Prompt. Beginning with the first line and ending with the one containing "- [HERP TechNote", copy the lines of the listing below exactly; omit everything else.

Exercise material.
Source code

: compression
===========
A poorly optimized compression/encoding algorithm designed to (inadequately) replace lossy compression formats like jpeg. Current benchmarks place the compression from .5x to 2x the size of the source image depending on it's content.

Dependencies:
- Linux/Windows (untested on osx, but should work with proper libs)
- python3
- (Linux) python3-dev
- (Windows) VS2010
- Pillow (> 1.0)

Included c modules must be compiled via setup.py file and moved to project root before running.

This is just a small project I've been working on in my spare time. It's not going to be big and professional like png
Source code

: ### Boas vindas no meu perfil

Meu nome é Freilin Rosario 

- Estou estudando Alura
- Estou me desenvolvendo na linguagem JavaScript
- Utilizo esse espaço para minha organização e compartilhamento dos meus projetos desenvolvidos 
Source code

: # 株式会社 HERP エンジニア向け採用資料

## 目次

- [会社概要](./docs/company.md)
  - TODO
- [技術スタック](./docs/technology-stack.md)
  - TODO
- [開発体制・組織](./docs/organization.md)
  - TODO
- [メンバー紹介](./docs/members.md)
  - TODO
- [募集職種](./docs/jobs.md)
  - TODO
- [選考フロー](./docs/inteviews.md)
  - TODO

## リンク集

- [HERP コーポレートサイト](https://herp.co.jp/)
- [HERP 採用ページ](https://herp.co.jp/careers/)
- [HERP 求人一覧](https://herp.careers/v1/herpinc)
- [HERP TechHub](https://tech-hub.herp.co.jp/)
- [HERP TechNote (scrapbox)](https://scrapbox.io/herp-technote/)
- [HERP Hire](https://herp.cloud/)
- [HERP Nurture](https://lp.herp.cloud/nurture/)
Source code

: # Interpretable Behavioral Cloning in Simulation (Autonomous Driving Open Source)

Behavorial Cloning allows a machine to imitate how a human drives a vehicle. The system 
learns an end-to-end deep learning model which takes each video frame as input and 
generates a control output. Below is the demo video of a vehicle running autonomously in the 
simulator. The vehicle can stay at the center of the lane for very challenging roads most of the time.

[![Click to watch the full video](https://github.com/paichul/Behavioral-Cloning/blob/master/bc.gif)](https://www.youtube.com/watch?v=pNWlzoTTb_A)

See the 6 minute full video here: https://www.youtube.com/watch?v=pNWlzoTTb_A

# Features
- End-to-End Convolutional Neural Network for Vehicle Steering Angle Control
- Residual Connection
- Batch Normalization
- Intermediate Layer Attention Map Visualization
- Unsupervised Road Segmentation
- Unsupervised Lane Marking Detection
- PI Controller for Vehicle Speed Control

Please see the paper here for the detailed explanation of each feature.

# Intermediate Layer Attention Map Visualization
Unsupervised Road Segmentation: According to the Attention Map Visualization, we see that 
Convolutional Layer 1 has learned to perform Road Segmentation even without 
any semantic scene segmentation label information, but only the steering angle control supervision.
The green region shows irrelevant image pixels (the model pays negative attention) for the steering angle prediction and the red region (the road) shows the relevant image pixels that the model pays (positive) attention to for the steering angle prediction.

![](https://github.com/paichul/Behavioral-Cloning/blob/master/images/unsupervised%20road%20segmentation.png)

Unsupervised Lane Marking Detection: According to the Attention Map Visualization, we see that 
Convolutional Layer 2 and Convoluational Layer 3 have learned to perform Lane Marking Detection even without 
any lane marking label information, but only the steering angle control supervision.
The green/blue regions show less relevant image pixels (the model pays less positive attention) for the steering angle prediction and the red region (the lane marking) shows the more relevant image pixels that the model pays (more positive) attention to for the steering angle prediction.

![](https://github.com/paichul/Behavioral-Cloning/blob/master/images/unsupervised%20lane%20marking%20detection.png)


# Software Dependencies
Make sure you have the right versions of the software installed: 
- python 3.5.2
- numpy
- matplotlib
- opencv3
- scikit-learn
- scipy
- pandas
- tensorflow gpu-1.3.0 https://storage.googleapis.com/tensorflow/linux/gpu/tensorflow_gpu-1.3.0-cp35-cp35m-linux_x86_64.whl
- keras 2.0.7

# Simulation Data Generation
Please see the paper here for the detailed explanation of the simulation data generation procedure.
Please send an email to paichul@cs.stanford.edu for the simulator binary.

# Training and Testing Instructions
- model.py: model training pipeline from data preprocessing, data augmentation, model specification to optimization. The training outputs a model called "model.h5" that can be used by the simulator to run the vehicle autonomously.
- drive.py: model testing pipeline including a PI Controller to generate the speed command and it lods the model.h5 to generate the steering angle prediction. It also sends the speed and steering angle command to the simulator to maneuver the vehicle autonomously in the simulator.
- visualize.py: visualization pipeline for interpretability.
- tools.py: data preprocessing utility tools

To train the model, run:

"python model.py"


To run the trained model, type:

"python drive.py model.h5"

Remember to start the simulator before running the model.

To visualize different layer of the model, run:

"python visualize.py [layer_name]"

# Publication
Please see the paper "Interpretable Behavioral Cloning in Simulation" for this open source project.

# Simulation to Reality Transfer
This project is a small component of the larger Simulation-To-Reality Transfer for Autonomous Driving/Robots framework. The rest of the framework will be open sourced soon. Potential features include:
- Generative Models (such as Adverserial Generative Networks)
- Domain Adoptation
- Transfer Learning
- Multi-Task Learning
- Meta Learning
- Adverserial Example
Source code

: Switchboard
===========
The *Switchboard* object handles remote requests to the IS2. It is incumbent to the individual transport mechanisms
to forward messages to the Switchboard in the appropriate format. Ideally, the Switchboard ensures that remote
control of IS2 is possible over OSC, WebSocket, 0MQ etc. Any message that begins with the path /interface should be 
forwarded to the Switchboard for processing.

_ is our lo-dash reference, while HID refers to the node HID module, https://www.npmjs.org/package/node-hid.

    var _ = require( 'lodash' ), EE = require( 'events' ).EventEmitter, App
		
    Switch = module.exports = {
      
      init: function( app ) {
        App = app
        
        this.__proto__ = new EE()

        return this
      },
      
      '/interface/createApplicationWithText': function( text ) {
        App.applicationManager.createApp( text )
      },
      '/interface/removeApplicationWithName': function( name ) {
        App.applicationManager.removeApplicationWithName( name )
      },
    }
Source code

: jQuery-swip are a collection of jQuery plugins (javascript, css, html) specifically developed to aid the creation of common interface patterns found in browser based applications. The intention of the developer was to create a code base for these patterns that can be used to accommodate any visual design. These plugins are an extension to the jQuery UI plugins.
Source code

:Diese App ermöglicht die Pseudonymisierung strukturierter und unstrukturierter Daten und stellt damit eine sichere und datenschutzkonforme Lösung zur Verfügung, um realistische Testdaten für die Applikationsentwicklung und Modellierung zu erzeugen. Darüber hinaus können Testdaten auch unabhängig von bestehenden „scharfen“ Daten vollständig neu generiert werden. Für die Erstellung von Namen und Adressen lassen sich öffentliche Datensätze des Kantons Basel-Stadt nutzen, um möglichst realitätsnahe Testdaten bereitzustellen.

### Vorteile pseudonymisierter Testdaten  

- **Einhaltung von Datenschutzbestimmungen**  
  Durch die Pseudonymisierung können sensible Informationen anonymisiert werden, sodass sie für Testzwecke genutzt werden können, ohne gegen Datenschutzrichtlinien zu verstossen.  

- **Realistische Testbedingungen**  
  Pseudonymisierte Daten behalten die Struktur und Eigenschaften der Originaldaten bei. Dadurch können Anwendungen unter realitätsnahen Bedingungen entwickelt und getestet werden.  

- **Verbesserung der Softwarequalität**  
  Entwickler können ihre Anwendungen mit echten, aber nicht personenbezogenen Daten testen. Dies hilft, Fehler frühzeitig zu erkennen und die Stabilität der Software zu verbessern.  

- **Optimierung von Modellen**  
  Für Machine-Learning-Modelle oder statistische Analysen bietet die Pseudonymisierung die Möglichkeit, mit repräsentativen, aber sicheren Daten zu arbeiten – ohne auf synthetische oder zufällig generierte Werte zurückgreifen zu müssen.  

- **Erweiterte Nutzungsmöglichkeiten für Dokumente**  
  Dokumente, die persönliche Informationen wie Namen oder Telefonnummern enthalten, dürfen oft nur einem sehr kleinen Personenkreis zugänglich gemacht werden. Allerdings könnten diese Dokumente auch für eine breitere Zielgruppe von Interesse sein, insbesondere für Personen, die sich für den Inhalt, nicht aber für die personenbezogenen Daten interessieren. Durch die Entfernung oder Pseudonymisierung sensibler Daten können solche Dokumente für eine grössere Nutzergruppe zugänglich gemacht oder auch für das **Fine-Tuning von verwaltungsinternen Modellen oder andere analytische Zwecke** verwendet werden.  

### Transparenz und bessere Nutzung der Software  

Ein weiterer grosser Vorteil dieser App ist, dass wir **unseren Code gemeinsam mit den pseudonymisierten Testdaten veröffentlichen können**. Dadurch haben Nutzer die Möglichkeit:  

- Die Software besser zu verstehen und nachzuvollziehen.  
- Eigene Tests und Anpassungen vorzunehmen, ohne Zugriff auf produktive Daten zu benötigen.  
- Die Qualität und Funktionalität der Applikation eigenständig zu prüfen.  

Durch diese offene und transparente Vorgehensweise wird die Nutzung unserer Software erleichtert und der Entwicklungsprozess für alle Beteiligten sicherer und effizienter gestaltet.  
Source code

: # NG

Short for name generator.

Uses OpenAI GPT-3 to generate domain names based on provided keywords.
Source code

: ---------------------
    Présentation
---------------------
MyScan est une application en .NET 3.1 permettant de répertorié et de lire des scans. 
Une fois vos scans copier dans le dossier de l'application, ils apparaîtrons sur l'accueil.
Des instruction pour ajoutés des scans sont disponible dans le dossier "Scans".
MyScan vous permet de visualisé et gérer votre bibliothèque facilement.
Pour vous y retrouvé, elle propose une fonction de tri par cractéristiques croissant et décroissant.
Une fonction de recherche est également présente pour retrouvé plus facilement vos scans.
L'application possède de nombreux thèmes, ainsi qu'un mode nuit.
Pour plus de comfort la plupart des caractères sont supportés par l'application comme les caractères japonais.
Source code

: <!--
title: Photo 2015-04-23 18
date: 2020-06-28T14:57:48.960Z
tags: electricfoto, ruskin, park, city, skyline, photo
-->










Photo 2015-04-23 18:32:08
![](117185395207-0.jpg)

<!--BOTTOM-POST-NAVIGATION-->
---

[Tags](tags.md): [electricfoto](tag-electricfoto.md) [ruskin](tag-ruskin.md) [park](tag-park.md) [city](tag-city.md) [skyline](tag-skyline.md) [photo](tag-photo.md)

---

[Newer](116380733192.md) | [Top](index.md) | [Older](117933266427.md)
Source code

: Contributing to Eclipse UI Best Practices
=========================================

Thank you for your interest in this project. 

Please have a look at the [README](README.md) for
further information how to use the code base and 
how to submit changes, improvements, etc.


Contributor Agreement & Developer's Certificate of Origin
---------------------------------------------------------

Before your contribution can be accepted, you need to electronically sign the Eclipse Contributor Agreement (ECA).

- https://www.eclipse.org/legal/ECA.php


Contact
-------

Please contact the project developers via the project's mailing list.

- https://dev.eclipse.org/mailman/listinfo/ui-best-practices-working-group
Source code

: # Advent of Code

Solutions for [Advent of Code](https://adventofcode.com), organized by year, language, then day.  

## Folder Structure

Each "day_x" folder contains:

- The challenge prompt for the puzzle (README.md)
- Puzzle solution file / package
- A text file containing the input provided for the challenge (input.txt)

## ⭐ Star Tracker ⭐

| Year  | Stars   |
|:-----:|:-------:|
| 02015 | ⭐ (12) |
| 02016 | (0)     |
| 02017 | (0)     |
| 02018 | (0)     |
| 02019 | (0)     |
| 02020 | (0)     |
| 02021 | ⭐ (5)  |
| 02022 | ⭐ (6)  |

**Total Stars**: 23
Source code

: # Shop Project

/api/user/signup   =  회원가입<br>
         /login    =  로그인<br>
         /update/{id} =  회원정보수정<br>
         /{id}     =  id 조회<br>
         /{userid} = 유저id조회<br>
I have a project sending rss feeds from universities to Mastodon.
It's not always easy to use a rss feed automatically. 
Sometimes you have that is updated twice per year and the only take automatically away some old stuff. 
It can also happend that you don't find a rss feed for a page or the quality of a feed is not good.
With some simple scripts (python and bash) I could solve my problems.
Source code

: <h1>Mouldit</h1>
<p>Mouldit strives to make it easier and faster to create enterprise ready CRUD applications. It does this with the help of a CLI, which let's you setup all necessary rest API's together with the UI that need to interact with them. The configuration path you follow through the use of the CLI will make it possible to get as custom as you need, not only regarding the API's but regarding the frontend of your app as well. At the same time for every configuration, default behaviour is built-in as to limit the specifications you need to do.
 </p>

Task answer.
Source code

: compression
===========
A poorly optimized compression/encoding algorithm designed to (inadequately) replace lossy compression formats like jpeg. Current benchmarks place the compression from .5x to 2x the size of the source image depending on it's content.

Dependencies:
- Linux/Windows (untested on osx, but should work with proper libs)
- python3
- (Linux) python3-dev
- (Windows) VS2010
- Pillow (> 1.0)

Included c modules must be compiled via setup.py file and moved to project root before running.

This is just a small project I've been working on in my spare time. It's not going to be big and professional like png
Source code

: ### Boas vindas no meu perfil

Meu nome é Freilin Rosario 

- Estou estudando Alura
- Estou me desenvolvendo na linguagem JavaScript
- Utilizo esse espaço para minha organização e compartilhamento dos meus projetos desenvolvidos 
Source code

: # 株式会社 HERP エンジニア向け採用資料

## 目次

- [会社概要](./docs/company.md)
  - TODO
- [技術スタック](./docs/technology-stack.md)
  - TODO
- [開発体制・組織](./docs/organization.md)
  - TODO
- [メンバー紹介](./docs/members.md)
  - TODO
- [募集職種](./docs/jobs.md)
  - TODO
- [選考フロー](./docs/inteviews.md)
  - TODO

## リンク集

- [HERP コーポレートサイト](https://herp.co.jp/)
- [HERP 採用ページ](https://herp.co.jp/careers/)
- [HERP 求人一覧](https://herp.careers/v1/herpinc)
- [HERP TechHub](https://tech-hub.herp.co.jp/)
- [HERP TechNote (scrapbox)](https://scrapbox.io/herp-technote/)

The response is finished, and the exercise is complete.